Herps as Pets
It wasn't until I owned my first Iguana (named Conan), that I realized I wanted to try and pursue a career in herpetology (or something related). Even though I haven't found that career yet, I still haven't given up hope. Therefore, I think keeping herps as pets can be very important in helping ones' interest blossom into something more serious. Herps make great pets, however, they are not exactly easy pets. Anyone who decides they want a cold-blooded pet needs to be aware of the dedication it takes. Iguanas, for example, are easily found at a cheap price in almost any pet store, but beware! If the new owner isn't ready and aware of an Iguanas' needs, they can be unpleasantly surprised when their pet becomes sick or unmanageable (a six foot bull Iguana that doesn't like people is a force to be reckoned with).
Don't be discouraged, however! There are several herps that make great first-time cold-blooded pets. For example, in my mind there is no better "starter herp" than the Corn Snake (Elaphe guttata). If acquired young, they can become very accustomed to human handling, they are beautiful snakes that grow to a fair size (four to five foot), and compared to other snakes they have simple husbandry requirements. There is a bad habit among people who are interested in getting into herpetoculture (the hobby of keeping herps as pets) of needing to start large and extravagant. All too often, this results in a discouraged owner with a large, unmanageable Nile Monitor Lizard or Red-tailed Boa Constrictor. Remember, having a cold-blooded pet is extravagant in-and-of-itself. No need to make it a bad experience by obtaining a species that should be left for herpetoculturists with a little more experience. Some day, that will be you!
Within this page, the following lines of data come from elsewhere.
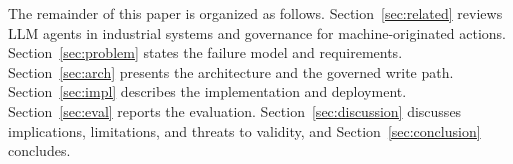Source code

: The remainder of this paper is organized as follows.
Section~\ref{sec:related} reviews LLM agents in industrial systems and
governance for machine-originated actions. Section~\ref{sec:problem} states
the failure model and requirements. Section~\ref{sec:arch} presents the
architecture and the governed write path. Section~\ref{sec:impl} describes
the implementation and deployment. Section~\ref{sec:eval} reports the
evaluation. Section~\ref{sec:discussion} discusses implications, limitations,
and threats to validity, and Section~\ref{sec:conclusion} concludes.

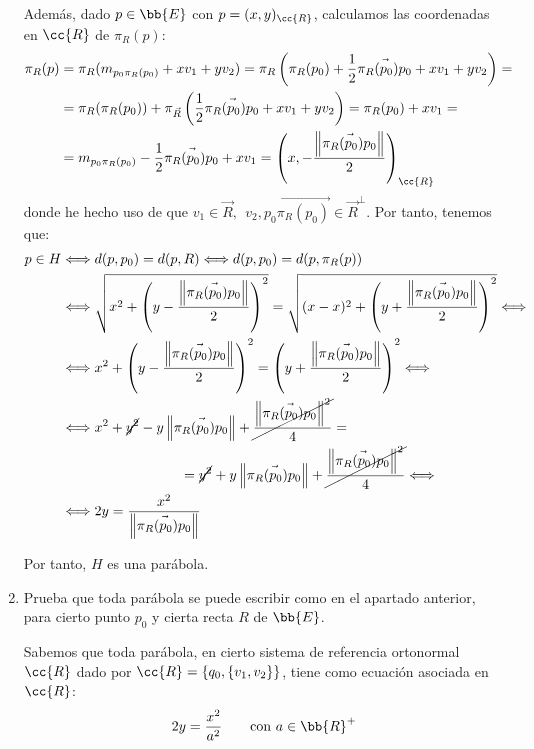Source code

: \begin{ejercicio}
\begin{enumerate}
    Además, dado $ p\in \bb{E}$ con $p=(x,y)_{\cc{R}}$, calculamos las coordenadas en $\cc{R}$ de $\pi_R(p)$:
    \begin{align*}
        \pi_R(p) &= \pi_R(m_{p_0\pi_R(p_0)} + xv_1 + yv_2) = \pi_R\left(\pi_R(p_0) + \frac{1}{2}\vec{\pi_R(p_0)p_0} + xv_1 + yv_2\right)
        =\\&= \pi_R(\pi_R(p_0)) + \pi_{\vec{R}}\left(\frac{1}{2}\vec{\pi_R(p_0)p_0} + xv_1 + yv_2\right) = \pi_R(p_0) + xv_1
        =\\&= m_{p_0\pi_R(p_0)} -\frac{1}{2}\vec{\pi_R(p_0)p_0} + xv_1
        = \left(x, -\dfrac{\left\|\vec{\pi_R(p_0)p_0}\right\|}{2}\right)_{\cc{R}}
    \end{align*}
    donde he hecho uso de que $v_1\in \vec{R},~~v_2, \vec{p_0\pi_R(p_0)} \in \vec{R}^\perp$. Por tanto, tenemos que:
    \begin{align*}
        p\in H &\Longleftrightarrow
        d(p,p_0) = d(p,R) \Longleftrightarrow d(p, p_0) = d(p,\pi_R(p)) \\ & \Longleftrightarrow
        \sqrt{x^2 + \left(y-\frac{\left\|\vec{\pi_R(p_0)p_0}\right\|}{2}\right)^2} = \sqrt{(x-x)^2 + \left(y+\frac{\left\|\vec{\pi_R(p_0)p_0}\right\|}{2}\right)^2} \Longleftrightarrow \\ & \Longleftrightarrow
        x^2 + \left(y-\frac{\left\|\vec{\pi_R(p_0)p_0}\right\|}{2}\right)^2 = \left(y+\frac{\left\|\vec{\pi_R(p_0)p_0}\right\|}{2}\right)^2 \Longleftrightarrow \\ & \Longleftrightarrow
        x^2 + \cancel{y^2} - y\left\|\vec{\pi_R(p_0)p_0}\right\| + \cancel{\frac{\left\|\vec{\pi_R(p_0)p_0}\right\|^2}{4}} =\\&\hspace{3cm}=\cancel{y^2} + y\left\|\vec{\pi_R(p_0)p_0}\right\| + \cancel{\frac{\left\|\vec{\pi_R(p_0)p_0}\right\|^2}{4}} \Longleftrightarrow \\ & \Longleftrightarrow
        2y = \frac{x^2}{\left\|\vec{\pi_R(p_0)p_0}\right\|}
    \end{align*}

    Por tanto, $H$ es una parábola.

    \item Prueba que toda parábola se puede escribir como en el apartado anterior, para cierto punto $p_0$ y cierta recta $R$ de $\bb{E}$.
    
    Sabemos que toda parábola, en cierto sistema de referencia ortonormal $\cc{R}$ dado por $\cc{R}=\{q_0, \{v_1, v_2\}\}$, tiene como ecuación asociada en $\cc{R}$:
    \begin{equation*}
        2y = \frac{x^2}{a^2} \qquad \text{con } a\in \bb{R}^+
    \end{equation*}


\end{enumerate}
\end{ejercicio}
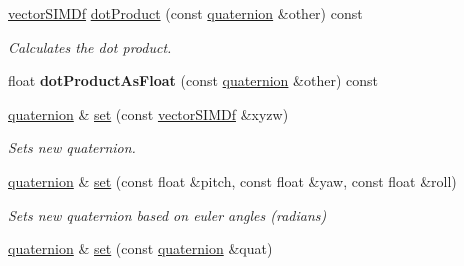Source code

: \begin{DoxyCompactItemize}
\item 
\hyperlink{classirr_1_1core_1_1vectorSIMDf}{vector\+S\+I\+M\+Df} \hyperlink{classirr_1_1core_1_1quaternion_a264ddadb83fa70d5eb4621b25819c2fd}{dot\+Product} (const \hyperlink{classirr_1_1core_1_1quaternion}{quaternion} \&other) const \hypertarget{classirr_1_1core_1_1quaternion_a264ddadb83fa70d5eb4621b25819c2fd}{}\label{classirr_1_1core_1_1quaternion_a264ddadb83fa70d5eb4621b25819c2fd}

\begin{DoxyCompactList}\small\item\em Calculates the dot product. \end{DoxyCompactList}\item 
float {\bfseries dot\+Product\+As\+Float} (const \hyperlink{classirr_1_1core_1_1quaternion}{quaternion} \&other) const \hypertarget{classirr_1_1core_1_1quaternion_a141527d343e8e584cb2970446339d914}{}\label{classirr_1_1core_1_1quaternion_a141527d343e8e584cb2970446339d914}

\item 
\hyperlink{classirr_1_1core_1_1quaternion}{quaternion} \& \hyperlink{classirr_1_1core_1_1quaternion_aa67824ebc8a0ed3986aa58428f89e914}{set} (const \hyperlink{classirr_1_1core_1_1vectorSIMDf}{vector\+S\+I\+M\+Df} \&xyzw)\hypertarget{classirr_1_1core_1_1quaternion_aa67824ebc8a0ed3986aa58428f89e914}{}\label{classirr_1_1core_1_1quaternion_aa67824ebc8a0ed3986aa58428f89e914}

\begin{DoxyCompactList}\small\item\em Sets new quaternion. \end{DoxyCompactList}\item 
\hyperlink{classirr_1_1core_1_1quaternion}{quaternion} \& \hyperlink{classirr_1_1core_1_1quaternion_af82fb45e1cab272f67d92849fd5f55aa}{set} (const float \&pitch, const float \&yaw, const float \&roll)\hypertarget{classirr_1_1core_1_1quaternion_af82fb45e1cab272f67d92849fd5f55aa}{}\label{classirr_1_1core_1_1quaternion_af82fb45e1cab272f67d92849fd5f55aa}

\begin{DoxyCompactList}\small\item\em Sets new quaternion based on euler angles (radians) \end{DoxyCompactList}\item 
\hyperlink{classirr_1_1core_1_1quaternion}{quaternion} \& \hyperlink{classirr_1_1core_1_1quaternion_ab47ecb117abef3c08f72f595e2a64357}{set} (const \hyperlink{classirr_1_1core_1_1quaternion}{quaternion} \&quat)\hypertarget{classirr_1_1core_1_1quaternion_ab47ecb117abef3c08f72f595e2a64357}{}\label{classirr_1_1core_1_1quaternion_ab47ecb117abef3c08f72f595e2a64357}


\end{DoxyCompactItemize}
Remember these rules of thumb for beginners:
1)Start small and manageable
2)Do extensive research of your desired pet (i.e., make sure you know it's adult size, what kind of habitat it likes in the wild etc.)
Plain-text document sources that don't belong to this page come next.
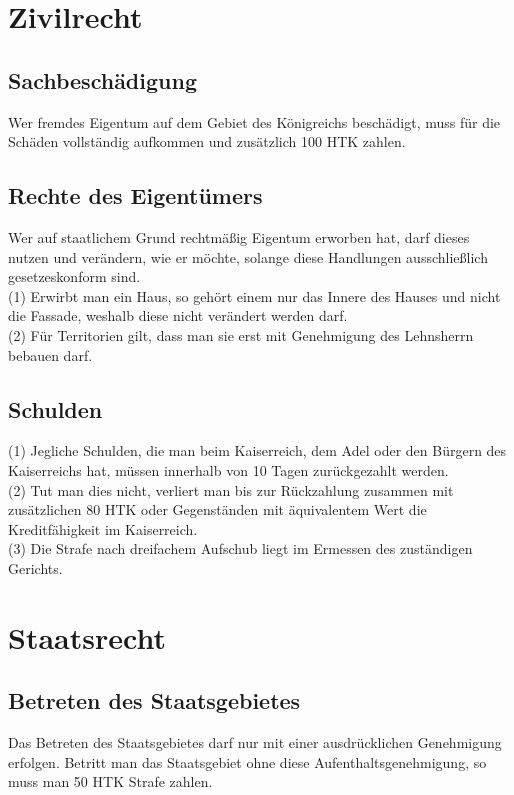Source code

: \documentclass{article}
\begin{document}
\section{Zivilrecht}
\subsection{Sachbeschädigung}
Wer fremdes Eigentum auf dem Gebiet des Königreichs beschädigt, muss für die Schäden vollständig aufkommen und zusätzlich 100 HTK zahlen.

\subsection{Rechte des Eigentümers}
Wer auf staatlichem Grund rechtmäßig Eigentum erworben hat, darf dieses nutzen und verändern, wie er möchte, solange diese Handlungen ausschließlich gesetzeskonform sind.\\
(1) Erwirbt man ein Haus, so gehört einem nur das Innere des Hauses und nicht die Fassade, weshalb diese nicht verändert werden darf.\\
(2) Für Territorien gilt, dass man sie erst mit Genehmigung des Lehnsherrn bebauen darf.

\subsection{Schulden}\label{schulden}
(1) Jegliche Schulden, die man beim Kaiserreich, dem Adel oder den Bürgern des Kaiserreichs hat, müssen innerhalb von 10 Tagen zurückgezahlt werden.\\
(2) Tut man dies nicht, verliert man bis zur Rückzahlung zusammen mit zusätzlichen 80 HTK oder Gegenständen mit äquivalentem Wert die Kreditfähigkeit im Kaiserreich.\\
(3) Die Strafe nach dreifachem Aufschub liegt im Ermessen des zuständigen Gerichts.

\section{Staatsrecht}

\subsection{Betreten des Staatsgebietes}
Das Betreten des Staatsgebietes darf nur mit einer ausdrücklichen Genehmigung erfolgen. Betritt man das Staatsgebiet ohne diese Aufenthaltsgenehmigung, so muss man 50 HTK Strafe zahlen.
\end{document}
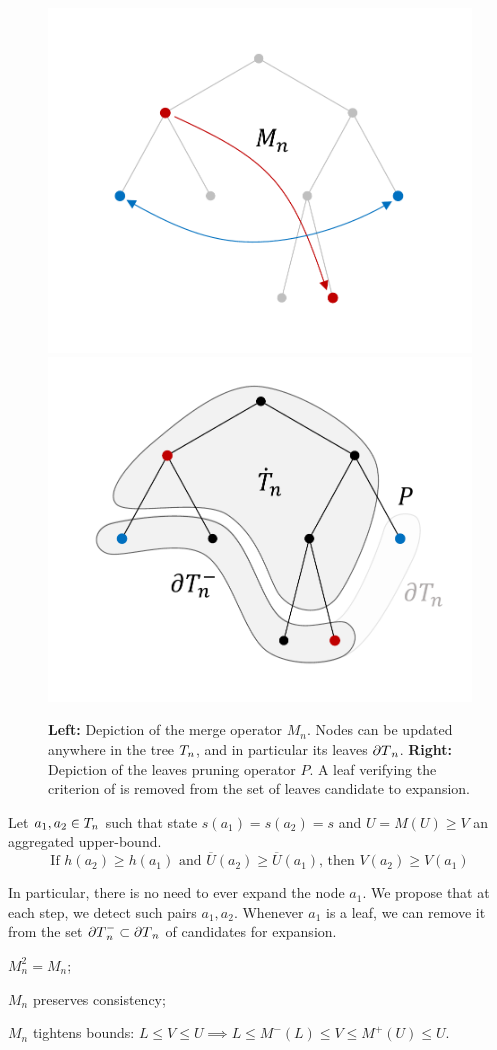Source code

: \documentclass[runningheads]{llncs}
\begin{document}
\begin{figure}[th]
	\centering
	\includegraphics[trim={1.8cm 1.4cm 1.1cm 1.1cm}, clip,width=0.42\linewidth]{img/tree_3}
	\qquad
	\includegraphics[trim={1.8cm 1.4cm 1.1cm 1.1cm}, clip, width=0.42\linewidth]{img/tree_4}
	\caption{\textbf{Left:} Depiction of the merge operator $M_n$. Nodes can be updated anywhere in the tree $T_n$, and in particular its leaves ${\partial T}_n$. \textbf{Right:} Depiction of the leaves pruning operator $P$. A leaf verifying the criterion of  is removed from the set of leaves candidate to expansion.}
	\label{fig:operators}
\end{figure}

\begin{proposition}
\label{prop:pruning}
Let $a_1,a_2\in T_n$ such that state $s(a_1) = s(a_2) = s$ and $U = M(U) \geq V$ an aggregated upper-bound. 
\begin{equation}
\label{eq:pruning}
    \text{If } h(a_2) \geq h(a_1) \text{ and } \overline{U}(a_2) \geq \overline{U}(a_1)
    \text{, then }V(a_2) \geq V(a_1)
\end{equation}

In particular, there is no need to ever expand the node $a_1$. We propose that at each step, we detect such pairs $a_1, a_2$. Whenever $a_1$ is a leaf, we can remove it from the set ${\partial T}_n^-\subset {\partial T}_n $ of candidates for expansion.
\end{proposition}

\begin{lemma}[Properties of $M_n$]
	\begin{enumerate*}[label=(\roman*)]
		\item $M_n^2=M_n$;
		\item $M_n$ preserves consistency;
		\item $M_n$ tightens bounds:
		$
		L\leq V \leq U \implies L\leq M^-(L) \leq V \leq M^+(U) \leq U.
		$
	\end{enumerate*}
\end{lemma}
\end{document}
3)Make sure that the pet-shop employee you are talking to is knowledgeable about herp care. Many of them are great, however, some don't know a salamander from a lizard (let alone how they should be cared for in captivity). You will generally get much better information from employees in small (non-chain) pet stores that specialize in herps.
4)Avoid wild-caught herps!
Good starter herps:
Certain species of King Snakes
Not for the faint-of-heart:
Any large constrictor (boas, pythons, anacondas)
Any crocodilians (caimans, alligators)
Monitor Lizards (savannahs, niles, Dumerils, etc.)
True Chameleons (Jacksons', Parsons', etc.)
REMARKS ON THE ILLEGAL TRAFFICKING Of ANIMALS
Wild animals are "wild" for a reason. Although, I am a big proponent of keeping herps as pets, I'm an even bigger supporter of them surviving in the wild until, evolutionarily, their time is up. Unfortunately, many species will not exist long enough on this planet for their time of departure to be decided by nature. In other words, the actions of humans have sped up the processes that cause animals to go extinct. While habitat destruction is probably the largest reason for declines in animal populations world-wide, the illegal trafficking of exotic or endangered species contributes significantly to diminishing animal populations.
What can you do?
First of all, you can do everything in your power to determine if an animal that your interested in buying has been captive-bred or wild-caught. Ask your local pet store about an animal before you purchase it. If they don't know where it came from, chances are it's an animal that was removed from the wild. I know it's hard, but try to avoid these individuals as pets. Not only do they usually not fair well in captivity, it is one way in which their populations are being diminished in the wild. There are many captive-bred herps, which make good pets and you should try to focus on these.
Here's a list of herps that are likely to be captive-bred (this list is not all-inclusive):
Corn Snakes or King Snakes with exotic color morphs
In some instances, juvenile or hatchling individuals of a given species
Many snakes with color patterns that are exotic or abnormal for their species have been specifically bred to look that way. These snakes are likely captive-bred individuals.